Looking good, no remnants from those programs are left behind, just a couple of orphan files to take out and one more crack at removing the mystery key.

Download the attachment at the bottom of this post by clicking on it and save it in the same location as FRST.


Launch FRST by double clicking on it.
When the *FRST* window opens click on the *Fix* button just once and wait.
The tool will make a log in the same location the program is run from (Fixlog.txt) please *Copy & Paste* it into your next reply.

==========================

One more thing you could try is to go back to that run key with all the A's, as you did in post 11. When you get to the word Run in the left pane, right click on it and select Export, give it a name AAA will do, save it to the desktop.
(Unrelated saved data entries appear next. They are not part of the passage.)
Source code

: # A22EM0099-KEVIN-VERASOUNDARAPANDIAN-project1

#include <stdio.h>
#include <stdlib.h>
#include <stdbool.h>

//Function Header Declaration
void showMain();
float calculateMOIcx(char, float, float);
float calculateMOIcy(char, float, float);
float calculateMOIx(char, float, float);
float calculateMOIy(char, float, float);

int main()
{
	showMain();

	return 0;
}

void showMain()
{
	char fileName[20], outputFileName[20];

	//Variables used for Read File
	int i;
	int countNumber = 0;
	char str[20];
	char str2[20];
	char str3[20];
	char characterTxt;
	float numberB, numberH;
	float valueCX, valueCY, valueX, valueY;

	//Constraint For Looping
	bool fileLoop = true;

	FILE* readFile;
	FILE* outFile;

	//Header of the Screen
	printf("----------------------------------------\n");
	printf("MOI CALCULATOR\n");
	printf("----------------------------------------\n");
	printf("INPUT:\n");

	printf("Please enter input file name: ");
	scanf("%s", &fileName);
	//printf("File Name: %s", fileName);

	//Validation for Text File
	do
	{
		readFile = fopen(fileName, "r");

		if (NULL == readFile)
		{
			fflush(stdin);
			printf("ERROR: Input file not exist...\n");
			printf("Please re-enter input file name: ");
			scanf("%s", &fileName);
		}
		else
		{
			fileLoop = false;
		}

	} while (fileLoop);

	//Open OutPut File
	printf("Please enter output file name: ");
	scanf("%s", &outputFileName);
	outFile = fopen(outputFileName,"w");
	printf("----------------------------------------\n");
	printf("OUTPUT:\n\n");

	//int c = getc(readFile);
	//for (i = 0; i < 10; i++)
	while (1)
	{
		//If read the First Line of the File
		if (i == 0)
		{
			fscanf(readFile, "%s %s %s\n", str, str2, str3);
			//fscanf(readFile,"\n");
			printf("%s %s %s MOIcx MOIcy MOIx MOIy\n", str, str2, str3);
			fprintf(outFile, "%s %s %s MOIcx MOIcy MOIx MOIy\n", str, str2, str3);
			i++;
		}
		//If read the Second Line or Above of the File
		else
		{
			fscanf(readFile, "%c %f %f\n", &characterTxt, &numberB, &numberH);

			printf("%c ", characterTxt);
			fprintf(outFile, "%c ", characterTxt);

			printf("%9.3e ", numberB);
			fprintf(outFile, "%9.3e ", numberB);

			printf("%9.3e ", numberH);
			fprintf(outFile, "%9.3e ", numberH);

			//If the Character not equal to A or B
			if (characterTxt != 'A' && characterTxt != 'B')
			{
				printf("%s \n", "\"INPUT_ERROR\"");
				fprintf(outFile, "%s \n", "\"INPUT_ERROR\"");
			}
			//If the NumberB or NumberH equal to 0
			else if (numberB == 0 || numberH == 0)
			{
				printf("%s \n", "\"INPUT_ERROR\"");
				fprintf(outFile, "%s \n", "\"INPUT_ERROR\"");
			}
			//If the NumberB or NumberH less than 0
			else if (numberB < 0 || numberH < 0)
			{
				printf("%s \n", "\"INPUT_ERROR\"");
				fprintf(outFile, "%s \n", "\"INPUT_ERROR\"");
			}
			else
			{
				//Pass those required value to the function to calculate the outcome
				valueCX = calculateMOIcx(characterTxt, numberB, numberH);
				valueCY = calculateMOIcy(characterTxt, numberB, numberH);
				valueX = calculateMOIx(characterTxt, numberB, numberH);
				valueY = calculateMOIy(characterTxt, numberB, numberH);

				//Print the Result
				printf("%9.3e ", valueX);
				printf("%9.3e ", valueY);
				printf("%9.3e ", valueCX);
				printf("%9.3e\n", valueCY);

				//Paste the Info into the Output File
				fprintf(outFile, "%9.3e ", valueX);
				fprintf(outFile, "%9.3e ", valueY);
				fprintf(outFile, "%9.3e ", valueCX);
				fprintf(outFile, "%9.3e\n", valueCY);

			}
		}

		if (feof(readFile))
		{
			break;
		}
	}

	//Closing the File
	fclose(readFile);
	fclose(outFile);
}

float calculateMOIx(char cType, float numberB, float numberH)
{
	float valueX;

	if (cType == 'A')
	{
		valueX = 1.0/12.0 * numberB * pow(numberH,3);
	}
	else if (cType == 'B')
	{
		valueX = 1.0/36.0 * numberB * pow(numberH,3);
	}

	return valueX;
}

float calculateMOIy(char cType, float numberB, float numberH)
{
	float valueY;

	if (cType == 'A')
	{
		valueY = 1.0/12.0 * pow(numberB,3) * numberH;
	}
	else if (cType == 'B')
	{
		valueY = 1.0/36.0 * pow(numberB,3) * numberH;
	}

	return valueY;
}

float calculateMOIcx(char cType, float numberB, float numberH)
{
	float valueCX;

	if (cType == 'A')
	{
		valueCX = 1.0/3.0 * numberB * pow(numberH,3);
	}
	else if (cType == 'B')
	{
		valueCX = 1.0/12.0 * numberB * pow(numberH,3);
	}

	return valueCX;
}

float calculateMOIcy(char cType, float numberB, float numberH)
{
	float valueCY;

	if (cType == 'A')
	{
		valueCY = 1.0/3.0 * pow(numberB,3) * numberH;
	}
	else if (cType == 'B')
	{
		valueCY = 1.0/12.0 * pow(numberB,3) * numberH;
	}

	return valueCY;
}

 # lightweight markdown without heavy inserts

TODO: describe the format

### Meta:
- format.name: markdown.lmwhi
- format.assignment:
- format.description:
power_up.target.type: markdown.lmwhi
Go to the desktop and right click on the reg file, select 'Open with' and choose Notepad, when it opens see if the AAAA... entry is now visible, let me know what you find.


----------



## pera93bgd (Mar 17, 2014)

Fixlog:

Fix result of Farbar Recovery Tool (FRST written by Farbar) (x64) Version: 13-03-2014
Ran by P at 2014-03-27 16:25:57 Run:2
Running from C:\Users\P\Desktop
Boot Mode: Normal
==============================================

Content of fixlist:
*****************
Toolbar: HKCU - No Name - {7FEBEFE3-6B19-4349-98D2-FFB09D4B49CA} - No File
SearchScopes: HKCU - {E98CD509-E696-434A-A149-D426A78E31F3} URL = 
SearchScopes: HKLM - {0633EE93-D776-472f-A0FF-E1416B8B2E3A} URL = 
HKU\S-1-5-21-3537755977-993374182-274981816-1001\...\Run: [AAAAAAAAAAAAAAAAAAAAAAAAAAAAAAAAAAAAAAAAAAAAAAAAAAAAAAAAAAAAAAAAAAAAAAAAAAA AAAAAAAAAAAAAAAAAAAAAAAAAAAAAAAAAAAAAAAAAAAAAAAAAAAAAAAAAAAAAAAAAAAAAAAAAAA AAAAAAAAAAAAAAAAAAAAAAAAAAAAAAAAAAAAAAAAAAAAAAAAAAAAAAAAAAAAAAAAAAAAAAAAAAA AAAAAAAAAAAAAAAAAAAAAAAAAAAAAAA] - 1
*****************

HKCU\Software\Microsoft\Internet Explorer\Toolbar\WebBrowser\\{7FEBEFE3-6B19-4349-98D2-FFB09D4B49CA} => Value deleted successfully.
HKCR\CLSID\{7FEBEFE3-6B19-4349-98D2-FFB09D4B49CA} => Key not found.
HKCU\SOFTWARE\Microsoft\Internet Explorer\SearchScopes\{E98CD509-E696-434A-A149-D426A78E31F3} => Key deleted successfully.
HKCR\CLSID\{E98CD509-E696-434A-A149-D426A78E31F3} => Key not found.
HKLM\SOFTWARE\Microsoft\Internet Explorer\SearchScopes\{0633EE93-D776-472f-A0FF-E1416B8B2E3A} => Key deleted successfully.
HKCR\CLSID\{0633EE93-D776-472f-A0FF-E1416B8B2E3A} => Key not found.
HKU\S-1-5-21-3537755977-993374182-274981816-1001\Software\Microsoft\Windows\CurrentVersion\Run\\AAAAAAAAAAAAAAAAAAAAAAAAAAAAAAAAAAAAAAAAAAAAAAAAAAAAAAAAAAAAAAAAAAAAAAAAAAA AAAAAAAAAAAAAAAAAAAAAAAAAAAAAAAAAAAAAAAAAAAAAAAAAAAAAAAAAAAAAAAAAAAAAAAAAAA AAAAAAAAAAAAAAAAAAAAAAAAAAAAAAAAAAAAAAAAAAAAAAAAAAAAAAAAAAAAAAAAAAAAAAAAAAA AAAAAAAAAAAAAAAAAAAAAAAAAAAAAAA => Value not found.

==== End of Fixlog ====

I tried doing the reg file thing and it still don't show AAA...


----------



## Mark1956 (May 7, 2011)

It won't do much harm leaving that bad registry key on the system, with it disabled it can't cause any issues, but it would be interesting to dig deeper and see if we can remove it.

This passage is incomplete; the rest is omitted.